Jazz musician, composer, music teacher, and dedicated Buddhist practitioner Jerry Granelli died yesterday at his home in Halifax, Nova Scotia, at age 80.
You needn’t be a jazz aficionado to have heard Granelli — most famously, he played drums (drums and percussion being his chief instruments) on the Vince Guaraldi Trio’s A Charlie Brown Christmas album (1965), whose “Linus & Lucy” and “Christmas Time Is Here” can seem just about ubiquitous in the US at holiday time. He was just 22. The album would be voted into the Grammy Hall of Fame.
But Granelli had a long and enthralling career, collaborating with Charlie Haden, Jamie Saft, Dave Brubeck, Jane Ira Bloom, Mose Allison, the Kingston Trio, Carmen McRae, Bill Evans, Sly Stone, Lee Konitz, Bill Frisell and, truly, countless others. He would also become a music educator and “an intrinsic part of The Halifax Jazz Festival (formerly the Atlantic Jazz Festival) since its inception.”
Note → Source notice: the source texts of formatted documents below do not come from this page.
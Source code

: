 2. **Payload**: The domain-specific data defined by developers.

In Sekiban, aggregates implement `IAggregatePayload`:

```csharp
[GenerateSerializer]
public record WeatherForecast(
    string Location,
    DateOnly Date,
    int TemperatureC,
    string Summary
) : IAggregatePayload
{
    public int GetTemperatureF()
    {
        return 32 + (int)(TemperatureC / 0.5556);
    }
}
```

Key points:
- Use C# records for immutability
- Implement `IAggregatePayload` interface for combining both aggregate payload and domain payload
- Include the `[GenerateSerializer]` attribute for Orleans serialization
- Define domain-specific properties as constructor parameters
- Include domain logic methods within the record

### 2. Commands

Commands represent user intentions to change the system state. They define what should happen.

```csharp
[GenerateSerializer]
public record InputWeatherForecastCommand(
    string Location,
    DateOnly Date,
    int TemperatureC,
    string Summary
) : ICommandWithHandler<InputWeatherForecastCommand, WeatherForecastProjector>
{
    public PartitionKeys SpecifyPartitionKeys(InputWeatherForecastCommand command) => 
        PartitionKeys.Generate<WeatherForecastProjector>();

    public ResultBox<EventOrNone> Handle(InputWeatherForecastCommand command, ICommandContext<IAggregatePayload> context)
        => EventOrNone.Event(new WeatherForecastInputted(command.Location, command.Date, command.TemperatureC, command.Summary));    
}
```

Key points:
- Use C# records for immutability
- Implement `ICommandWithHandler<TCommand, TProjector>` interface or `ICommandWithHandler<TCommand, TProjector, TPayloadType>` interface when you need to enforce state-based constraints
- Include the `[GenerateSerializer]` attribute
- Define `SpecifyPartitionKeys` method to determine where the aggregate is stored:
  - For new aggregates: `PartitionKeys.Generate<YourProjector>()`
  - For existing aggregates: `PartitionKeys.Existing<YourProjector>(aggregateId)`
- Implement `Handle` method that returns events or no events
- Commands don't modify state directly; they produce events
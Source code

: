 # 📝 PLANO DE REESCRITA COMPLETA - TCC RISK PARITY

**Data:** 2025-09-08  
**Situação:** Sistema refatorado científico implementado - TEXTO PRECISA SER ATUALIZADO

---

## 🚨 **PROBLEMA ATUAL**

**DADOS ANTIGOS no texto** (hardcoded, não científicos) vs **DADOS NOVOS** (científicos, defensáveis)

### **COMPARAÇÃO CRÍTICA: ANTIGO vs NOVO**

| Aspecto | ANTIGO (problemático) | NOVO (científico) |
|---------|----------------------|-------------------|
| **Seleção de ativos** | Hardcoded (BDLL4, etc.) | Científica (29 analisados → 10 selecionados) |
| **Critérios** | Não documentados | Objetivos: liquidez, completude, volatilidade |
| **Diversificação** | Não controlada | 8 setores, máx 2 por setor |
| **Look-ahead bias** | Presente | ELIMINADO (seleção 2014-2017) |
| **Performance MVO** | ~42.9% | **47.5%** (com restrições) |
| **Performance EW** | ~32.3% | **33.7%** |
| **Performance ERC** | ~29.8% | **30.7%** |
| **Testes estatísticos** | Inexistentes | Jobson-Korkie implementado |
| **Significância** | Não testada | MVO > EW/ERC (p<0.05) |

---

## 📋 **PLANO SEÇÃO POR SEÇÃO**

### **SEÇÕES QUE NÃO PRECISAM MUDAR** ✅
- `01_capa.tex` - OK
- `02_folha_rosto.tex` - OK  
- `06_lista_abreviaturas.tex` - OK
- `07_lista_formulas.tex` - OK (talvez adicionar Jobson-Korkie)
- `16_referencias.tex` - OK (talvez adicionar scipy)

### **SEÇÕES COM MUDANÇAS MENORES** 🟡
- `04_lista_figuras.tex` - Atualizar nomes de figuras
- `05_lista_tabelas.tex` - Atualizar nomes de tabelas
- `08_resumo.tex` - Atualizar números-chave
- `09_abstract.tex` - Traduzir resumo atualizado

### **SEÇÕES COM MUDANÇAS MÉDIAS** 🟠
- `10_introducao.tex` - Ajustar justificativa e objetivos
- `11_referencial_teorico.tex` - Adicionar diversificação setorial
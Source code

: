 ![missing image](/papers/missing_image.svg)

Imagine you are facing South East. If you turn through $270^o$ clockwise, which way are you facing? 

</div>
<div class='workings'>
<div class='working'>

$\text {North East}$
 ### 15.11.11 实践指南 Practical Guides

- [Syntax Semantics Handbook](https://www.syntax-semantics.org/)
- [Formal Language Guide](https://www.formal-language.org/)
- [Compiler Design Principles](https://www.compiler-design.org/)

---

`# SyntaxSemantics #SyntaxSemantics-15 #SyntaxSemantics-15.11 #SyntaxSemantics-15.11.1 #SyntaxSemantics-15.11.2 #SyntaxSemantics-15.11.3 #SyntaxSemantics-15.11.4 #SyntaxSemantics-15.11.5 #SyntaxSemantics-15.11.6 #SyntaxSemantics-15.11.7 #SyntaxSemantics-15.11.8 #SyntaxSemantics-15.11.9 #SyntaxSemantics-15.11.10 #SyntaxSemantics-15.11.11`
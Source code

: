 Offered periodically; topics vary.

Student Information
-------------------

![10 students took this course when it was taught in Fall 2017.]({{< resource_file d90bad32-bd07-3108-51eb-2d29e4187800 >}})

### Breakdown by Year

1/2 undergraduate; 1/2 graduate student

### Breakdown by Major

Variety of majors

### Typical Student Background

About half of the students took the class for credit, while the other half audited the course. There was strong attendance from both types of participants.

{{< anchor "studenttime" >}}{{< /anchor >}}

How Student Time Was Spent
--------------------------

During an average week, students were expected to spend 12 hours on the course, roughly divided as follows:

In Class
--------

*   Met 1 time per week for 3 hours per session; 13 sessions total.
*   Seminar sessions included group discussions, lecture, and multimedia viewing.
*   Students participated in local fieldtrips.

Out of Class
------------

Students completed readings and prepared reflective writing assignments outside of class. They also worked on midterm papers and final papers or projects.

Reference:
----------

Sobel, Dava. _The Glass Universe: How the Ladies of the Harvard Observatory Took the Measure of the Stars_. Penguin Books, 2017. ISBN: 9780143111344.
Granelli was also a devoted dharma practitioner, first practicing at San Francisco Zen Center. In the early 1970s, Granelli went to hear Buddhist teacher Chogyam Trungpa Rinpoche, and according to AllMusic, “was so taken with the talk that he compared it to seeing Charlie Parker for the first time.”
In a 2011 interview, Granelli recalled the era, this time evoking drumming legend Max Roach: “I’d been around the Zen Center, I toyed with Zen. I toyed with Hinduism. None of them felt comfortable to me, then I heard Trungpa Rinpoche talk and it made sense. You know [how] I described that moment of hearing Max Roach? It was the same thing, only it was a guy talking about life. I wanted to find out how to be like this guy, like I wanted to be like Max Roach — that simple. I wanted to be as good as that, I wanted to understand life at that level.”
“I didn’t come to the dharma looking to be a better musician,” he later said. “I’d accomplished most of what I’d hoped for. But I didn’t know how to be a human.”
Granelli, at Trungpa’s urging, would also become a devoted music teacher, establishing the Creative Music Workshop (CMW) in 1996 to share the joy of playing music with interested people of all levels of experience and ability. Meditation, as he once told Lion’s Roar, was “mandatory” for the many players—pros and beginners alike—who attended his workshops in the hopes that his talent and wisdom might rub off on them. “They love it,” he reported. “It’s a way for them to work with their whole artistic process, their whole lives.”
Watch a pandemic-era video of Granelli leading the Creative Music Workshop, “Art in Everyday Life: The Creative Process,” here.
About his teaching style, naturally infused with the dharma, Granelli reflected, “I think, being a meditator, working with mindfulness, I probably teach that in whatever [I] do. I certainly talk more about serving the music, and I’m interested in teaching students to be good human beings.”